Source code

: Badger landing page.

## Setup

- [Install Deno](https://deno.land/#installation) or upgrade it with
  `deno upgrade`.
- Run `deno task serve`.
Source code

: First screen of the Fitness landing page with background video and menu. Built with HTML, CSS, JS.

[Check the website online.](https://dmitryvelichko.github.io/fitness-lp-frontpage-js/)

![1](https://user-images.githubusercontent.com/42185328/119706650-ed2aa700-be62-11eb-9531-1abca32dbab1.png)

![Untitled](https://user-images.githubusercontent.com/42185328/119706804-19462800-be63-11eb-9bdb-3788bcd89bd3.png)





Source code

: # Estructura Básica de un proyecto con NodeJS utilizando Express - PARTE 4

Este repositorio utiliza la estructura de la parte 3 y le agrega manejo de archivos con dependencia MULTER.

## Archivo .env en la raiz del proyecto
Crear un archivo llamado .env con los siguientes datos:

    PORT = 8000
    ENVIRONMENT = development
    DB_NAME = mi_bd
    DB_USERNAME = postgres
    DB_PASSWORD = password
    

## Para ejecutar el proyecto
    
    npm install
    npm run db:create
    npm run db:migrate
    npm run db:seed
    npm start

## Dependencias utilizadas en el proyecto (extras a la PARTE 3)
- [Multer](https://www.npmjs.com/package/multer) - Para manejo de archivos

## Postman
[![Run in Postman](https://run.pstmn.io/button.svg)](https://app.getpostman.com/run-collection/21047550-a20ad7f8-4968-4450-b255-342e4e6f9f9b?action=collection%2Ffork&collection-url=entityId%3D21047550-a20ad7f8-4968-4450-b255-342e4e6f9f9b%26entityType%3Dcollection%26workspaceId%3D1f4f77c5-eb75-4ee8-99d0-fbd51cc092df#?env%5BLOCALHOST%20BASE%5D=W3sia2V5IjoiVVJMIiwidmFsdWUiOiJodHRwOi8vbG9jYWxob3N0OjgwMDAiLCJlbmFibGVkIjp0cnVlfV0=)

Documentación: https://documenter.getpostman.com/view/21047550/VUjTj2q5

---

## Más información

────────────────────────────────────────

# [Exercise]
All the entries should be written out again precisely.

# [Output of the exercise]
Source code

: Badger landing page.

## Setup

- [Install Deno](https://deno.land/#installation) or upgrade it with
  `deno upgrade`.
- Run `deno task serve`.
Source code

: First screen of the Fitness landing page with background video and menu. Built with HTML, CSS, JS.

[Check the website online.](https://dmitryvelichko.github.io/fitness-lp-frontpage-js/)

![1](https://user-images.githubusercontent.com/42185328/119706650-ed2aa700-be62-11eb-9531-1abca32dbab1.png)

![Untitled](https://user-images.githubusercontent.com/42185328/119706804-19462800-be63-11eb-9bdb-3788bcd89bd3.png)





Source code

: # Estructura Básica de un proyecto con NodeJS utilizando Express - PARTE 4

Este repositorio utiliza la estructura de la parte 3 y le agrega manejo de archivos con dependencia MULTER.

## Archivo .env en la raiz del proyecto
Crear un archivo llamado .env con los siguientes datos:

    PORT = 8000
    ENVIRONMENT = development
    DB_NAME = mi_bd
    DB_USERNAME = postgres
    DB_PASSWORD = password
    

## Para ejecutar el proyecto
    
    npm install
    npm run db:create
    npm run db:migrate
    npm run db:seed
    npm start

## Dependencias utilizadas en el proyecto (extras a la PARTE 3)
- [Multer](https://www.npmjs.com/package/multer) - Para manejo de archivos

## Postman
[![Run in Postman](https://run.pstmn.io/button.svg)](https://app.getpostman.com/run-collection/21047550-a20ad7f8-4968-4450-b255-342e4e6f9f9b?action=collection%2Ffork&collection-url=entityId%3D21047550-a20ad7f8-4968-4450-b255-342e4e6f9f9b%26entityType%3Dcollection%26workspaceId%3D1f4f77c5-eb75-4ee8-99d0-fbd51cc092df#?env%5BLOCALHOST%20BASE%5D=W3sia2V5IjoiVVJMIiwidmFsdWUiOiJodHRwOi8vbG9jYWxob3N0OjgwMDAiLCJlbmFibGVkIjp0cnVlfV0=)

Documentación: https://documenter.getpostman.com/view/21047550/VUjTj2q5

---

## Más información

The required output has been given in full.